In the entries below, the word "entity" appears on some lines. Copy each of those lines.

-- WORKING DATA follows --

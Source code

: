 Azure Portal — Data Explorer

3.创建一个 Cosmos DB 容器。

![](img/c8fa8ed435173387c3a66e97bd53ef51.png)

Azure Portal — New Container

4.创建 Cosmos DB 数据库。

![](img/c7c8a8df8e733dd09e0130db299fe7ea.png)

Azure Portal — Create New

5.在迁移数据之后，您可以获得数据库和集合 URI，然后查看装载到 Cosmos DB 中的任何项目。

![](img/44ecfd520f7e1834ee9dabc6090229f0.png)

-- WORKING DATA concluded --
-- WORKING DATA follows --

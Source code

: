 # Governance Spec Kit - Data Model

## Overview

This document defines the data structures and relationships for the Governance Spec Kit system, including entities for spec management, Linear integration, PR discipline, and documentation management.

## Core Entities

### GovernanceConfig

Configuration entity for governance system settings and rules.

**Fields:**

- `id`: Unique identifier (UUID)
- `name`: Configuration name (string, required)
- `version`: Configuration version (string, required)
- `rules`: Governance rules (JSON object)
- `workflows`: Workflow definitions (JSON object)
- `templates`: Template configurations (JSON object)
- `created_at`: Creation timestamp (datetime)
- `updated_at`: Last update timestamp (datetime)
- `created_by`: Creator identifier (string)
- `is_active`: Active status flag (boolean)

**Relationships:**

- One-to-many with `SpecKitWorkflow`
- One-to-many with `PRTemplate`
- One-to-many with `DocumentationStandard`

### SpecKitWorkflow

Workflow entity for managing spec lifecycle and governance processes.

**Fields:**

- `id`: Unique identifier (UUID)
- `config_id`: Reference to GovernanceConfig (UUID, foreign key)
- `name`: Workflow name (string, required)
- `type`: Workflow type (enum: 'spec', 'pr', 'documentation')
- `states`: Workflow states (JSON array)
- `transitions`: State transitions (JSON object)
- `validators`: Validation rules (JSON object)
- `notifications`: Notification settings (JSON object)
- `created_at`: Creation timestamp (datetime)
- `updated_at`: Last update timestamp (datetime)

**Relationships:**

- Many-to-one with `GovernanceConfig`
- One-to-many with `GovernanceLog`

-- WORKING DATA concluded --

_EXERCISE ANSWER:_
Configuration entity for governance system settings and rules.
Workflow entity for managing spec lifecycle and governance processes.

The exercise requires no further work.